[EXERCISE MATERIAL Boundary: Start]

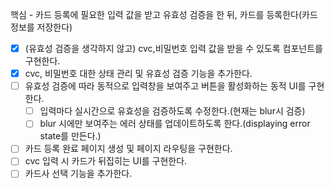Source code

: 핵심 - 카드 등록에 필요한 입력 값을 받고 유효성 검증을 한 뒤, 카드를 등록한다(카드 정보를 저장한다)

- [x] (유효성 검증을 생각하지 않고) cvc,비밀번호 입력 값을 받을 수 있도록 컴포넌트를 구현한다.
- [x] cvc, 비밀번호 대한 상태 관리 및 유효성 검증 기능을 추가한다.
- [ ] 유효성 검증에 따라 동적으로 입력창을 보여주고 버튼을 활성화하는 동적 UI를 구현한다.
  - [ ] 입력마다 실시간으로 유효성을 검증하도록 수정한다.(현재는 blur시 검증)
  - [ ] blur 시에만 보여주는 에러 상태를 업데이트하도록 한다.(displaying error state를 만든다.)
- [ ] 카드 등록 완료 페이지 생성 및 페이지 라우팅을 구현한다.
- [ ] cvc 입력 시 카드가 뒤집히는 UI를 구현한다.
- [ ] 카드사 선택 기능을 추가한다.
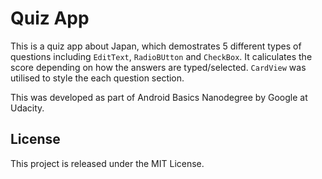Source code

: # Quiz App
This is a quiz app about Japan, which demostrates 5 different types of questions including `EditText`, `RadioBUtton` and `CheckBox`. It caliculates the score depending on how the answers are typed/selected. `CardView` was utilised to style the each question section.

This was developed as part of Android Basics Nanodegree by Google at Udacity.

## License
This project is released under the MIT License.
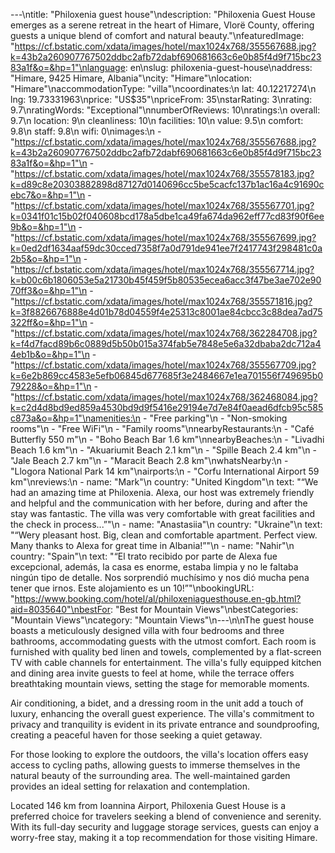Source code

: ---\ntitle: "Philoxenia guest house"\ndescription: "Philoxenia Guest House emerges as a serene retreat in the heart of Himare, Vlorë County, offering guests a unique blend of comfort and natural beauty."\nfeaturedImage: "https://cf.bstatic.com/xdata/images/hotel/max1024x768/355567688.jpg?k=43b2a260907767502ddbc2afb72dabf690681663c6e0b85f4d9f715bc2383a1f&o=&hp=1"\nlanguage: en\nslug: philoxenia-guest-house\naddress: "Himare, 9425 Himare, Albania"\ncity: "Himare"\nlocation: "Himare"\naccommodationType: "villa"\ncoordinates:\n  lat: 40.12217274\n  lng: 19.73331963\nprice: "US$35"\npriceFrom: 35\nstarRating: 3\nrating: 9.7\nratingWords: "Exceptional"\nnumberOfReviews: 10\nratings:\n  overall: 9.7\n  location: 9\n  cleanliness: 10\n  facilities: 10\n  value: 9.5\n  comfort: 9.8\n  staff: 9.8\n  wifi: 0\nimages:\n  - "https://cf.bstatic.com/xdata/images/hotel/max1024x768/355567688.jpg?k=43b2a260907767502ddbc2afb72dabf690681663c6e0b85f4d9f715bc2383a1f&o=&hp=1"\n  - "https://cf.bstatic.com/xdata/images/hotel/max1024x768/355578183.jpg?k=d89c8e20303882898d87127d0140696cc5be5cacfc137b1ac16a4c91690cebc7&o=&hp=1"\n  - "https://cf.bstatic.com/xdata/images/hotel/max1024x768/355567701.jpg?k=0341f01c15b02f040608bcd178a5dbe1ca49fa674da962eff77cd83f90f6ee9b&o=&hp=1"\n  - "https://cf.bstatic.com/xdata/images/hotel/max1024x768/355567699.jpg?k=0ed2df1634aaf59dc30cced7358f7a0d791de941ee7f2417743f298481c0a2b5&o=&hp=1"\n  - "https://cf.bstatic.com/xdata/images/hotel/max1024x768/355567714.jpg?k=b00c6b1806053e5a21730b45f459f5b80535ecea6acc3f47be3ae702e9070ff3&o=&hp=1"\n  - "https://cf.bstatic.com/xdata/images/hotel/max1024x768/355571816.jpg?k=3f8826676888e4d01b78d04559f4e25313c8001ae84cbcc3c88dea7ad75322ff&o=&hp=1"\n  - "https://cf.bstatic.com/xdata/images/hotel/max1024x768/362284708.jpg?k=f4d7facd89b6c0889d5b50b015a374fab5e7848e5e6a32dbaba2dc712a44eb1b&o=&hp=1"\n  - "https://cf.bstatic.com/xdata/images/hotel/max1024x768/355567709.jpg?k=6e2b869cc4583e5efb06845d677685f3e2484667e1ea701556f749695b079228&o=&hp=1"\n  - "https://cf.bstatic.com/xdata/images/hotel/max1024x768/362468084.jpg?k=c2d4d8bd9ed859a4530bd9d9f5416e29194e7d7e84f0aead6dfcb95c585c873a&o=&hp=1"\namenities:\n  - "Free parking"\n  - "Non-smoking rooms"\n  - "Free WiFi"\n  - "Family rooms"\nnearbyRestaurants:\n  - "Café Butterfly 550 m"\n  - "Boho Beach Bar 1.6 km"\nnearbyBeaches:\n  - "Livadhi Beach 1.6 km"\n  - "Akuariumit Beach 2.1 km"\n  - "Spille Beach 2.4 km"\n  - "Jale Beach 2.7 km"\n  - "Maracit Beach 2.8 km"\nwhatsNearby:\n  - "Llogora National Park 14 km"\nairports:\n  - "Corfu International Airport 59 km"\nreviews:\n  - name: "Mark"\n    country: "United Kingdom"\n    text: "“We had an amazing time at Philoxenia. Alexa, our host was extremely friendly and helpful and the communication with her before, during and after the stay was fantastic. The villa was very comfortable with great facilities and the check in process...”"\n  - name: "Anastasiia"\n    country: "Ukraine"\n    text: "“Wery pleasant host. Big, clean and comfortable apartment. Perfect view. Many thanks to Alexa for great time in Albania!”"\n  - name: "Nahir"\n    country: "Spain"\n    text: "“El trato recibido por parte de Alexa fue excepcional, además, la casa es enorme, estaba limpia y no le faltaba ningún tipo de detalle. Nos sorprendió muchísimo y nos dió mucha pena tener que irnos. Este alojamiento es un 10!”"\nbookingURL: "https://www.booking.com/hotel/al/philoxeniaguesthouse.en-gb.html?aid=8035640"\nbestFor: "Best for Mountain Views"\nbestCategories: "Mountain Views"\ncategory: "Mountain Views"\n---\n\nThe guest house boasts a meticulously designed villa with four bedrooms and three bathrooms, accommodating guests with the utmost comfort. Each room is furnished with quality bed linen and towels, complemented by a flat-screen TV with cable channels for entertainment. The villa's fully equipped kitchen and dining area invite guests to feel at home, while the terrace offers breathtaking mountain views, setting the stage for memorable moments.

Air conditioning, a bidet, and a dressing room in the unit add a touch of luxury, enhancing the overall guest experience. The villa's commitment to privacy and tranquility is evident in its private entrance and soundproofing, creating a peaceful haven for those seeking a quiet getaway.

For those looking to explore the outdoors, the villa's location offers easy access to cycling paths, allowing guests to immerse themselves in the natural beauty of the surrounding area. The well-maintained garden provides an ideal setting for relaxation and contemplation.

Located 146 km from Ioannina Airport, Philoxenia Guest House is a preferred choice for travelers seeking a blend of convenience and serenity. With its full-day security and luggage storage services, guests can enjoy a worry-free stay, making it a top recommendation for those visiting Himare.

[EXERCISE MATERIAL Boundary: End]

Where a line above contains the string "those", tally it, then give the number alone.

3